Day 281 – Nature of Programming

85 – “Hello World” in 100 Programming Languages

This is a more technical post than the usual 365 fare.
Apologies to the non-programmers.

On the face of it, programming is about creating programs that do something useful. Turning a problem into a solution. And hopefully a working one at that.

To me, programming is about quite a bit more than that; it’s the act of taking an abstract idea and trying to encode all aspects of that idea into a correctly functioning piece of software. I use the word “trying” with purpose, because expressions in real-world programming languages are all just approximations of this ideal. Real-world programs always have some level of defects and “good enough” about them.

In the first instance I’d always strive for the ideal though.

Programming languages provide a great many tools to express meaning; comments, named variables and methods, automated tests, type systems, code contracts with formal verification.

The strongest expressions of meaning are always preferred; a formally verified code contract beats using parameter types alone. Boxing-in the meaning through parameter types beats well considered names. And even code comments beat constraints inherent in the idea that are left un-expressed altogether.

Every piece of meaning from the original idea that is added to a piece of code improves the chances of it getting implemented and maintained correctly.

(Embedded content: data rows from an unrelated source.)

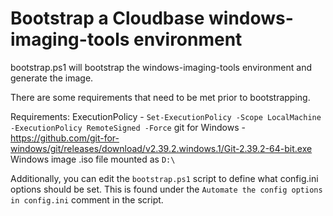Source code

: # Bootstrap a Cloudbase windows-imaging-tools environment
bootstrap.ps1 will bootstrap the windows-imaging-tools environment and generate the image.

There are some requirements that need to be met prior to bootstrapping.

Requirements:
ExecutionPolicy - `Set-ExecutionPolicy -Scope LocalMachine -ExecutionPolicy RemoteSigned -Force`
git for Windows - https://github.com/git-for-windows/git/releases/download/v2.39.2.windows.1/Git-2.39.2-64-bit.exe
Windows image .iso file mounted as `D:\`


Additionally, you can edit the `bootstrap.ps1` script to define what config.ini options should be set.
This is found under the `Automate the config options in config.ini` comment in the script.

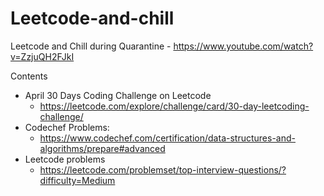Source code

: # Leetcode-and-chill
Leetcode and Chill during Quarantine
    - https://www.youtube.com/watch?v=ZzjuQH2FJkI

Contents
- April 30 Days Coding Challenge on Leetcode
    - https://leetcode.com/explore/challenge/card/30-day-leetcoding-challenge/
- Codechef Problems:
    - https://www.codechef.com/certification/data-structures-and-algorithms/prepare#advanced
- Leetcode problems
    - https://leetcode.com/problemset/top-interview-questions/?difficulty=Medium
    
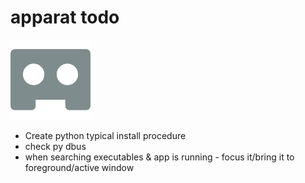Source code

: apparat todo
==========

![logo](https://raw.githubusercontent.com/yafp/apparat/master/apparat/gfx/core/128/appIcon.png)


* Create python typical install procedure
* check py dbus
* when searching executables & app is running - focus it/bring it to foreground/active window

Additional meaning might have the compiler catch you in a lie before it becomes a bug. Additional meaning might help you remember the nit-picky details of how things hang together when you try to work on a piece of code years after you originally wrote it.

When I start with an idea, I look at it from all the angles. I try to work out what the underlying truths of the idea are. And then I try to find a way to translate all of these truths into pieces of the program.

Code contracts can expose code paths that can lead to null pointers where my feeble brain told me it was impossible for them to appear. Exploiting the type system can let the compiler warn me when I’m about to crash the Mars lander by mixing up my feet and metres. Expressively naming my methods and variables can help me spot where I’ve forgotten to sanitise a user-input.

And the trick is to push the encoding of concepts as far as possible into the strongest encodings the language has available.

Sure, I could make all my variables dynamic, then add unit tests to verify appropriate behaviour by variable type… but why not use a strong type system instead? Dynamic variables should really only be used where there is no alternative; maybe because some aspect of the strong type system is too strong to express the flexibility inherent in an implementation. But to use them routinely and then patch the hole with unit tests shows a very profound misunderstanding of the purpose of the type system.

Sometimes approaches can be combined to make an even stronger encoding of a concept. Just using Hungarian Notation to differentiate sanitised user input from un-sanitised user input is a good start… but adding program-wide automated testing in the build system to verify that variables using the naming convention for sanitised input only are assigned from sanitised input, or from the sanitisation method reinforces the concept in a way that makes it almost part of the language itself. A visible portion of the code that is verified by almost-the-compiler.

And there will be concepts that are hard or impossible to encode to the ultimate degree.

A variable name can indicate that the assigned value should only ever be a prime number… but there is very little that can be done to guarantee this is true, beyond hoping everyone is careful not to break that promise in the code. There is no way to reasonably implement a strongly typed “PrimeNumber” type.

But that doesn’t mean we shouldn’t keep trying.

And sooner or later, the ad-hoc encodings that have broad use and applicability will turn into new programming language paradigms for the next generation of languages. And they will be harder to program in… but only because they won’t allow us to be nearly as imprecise with our “words”.

You can lament the fact that not using dynamic variables means that you need to put in some extra effort… but all I hear is “why can’t you let me have some more hard-to-diagnose bugs?”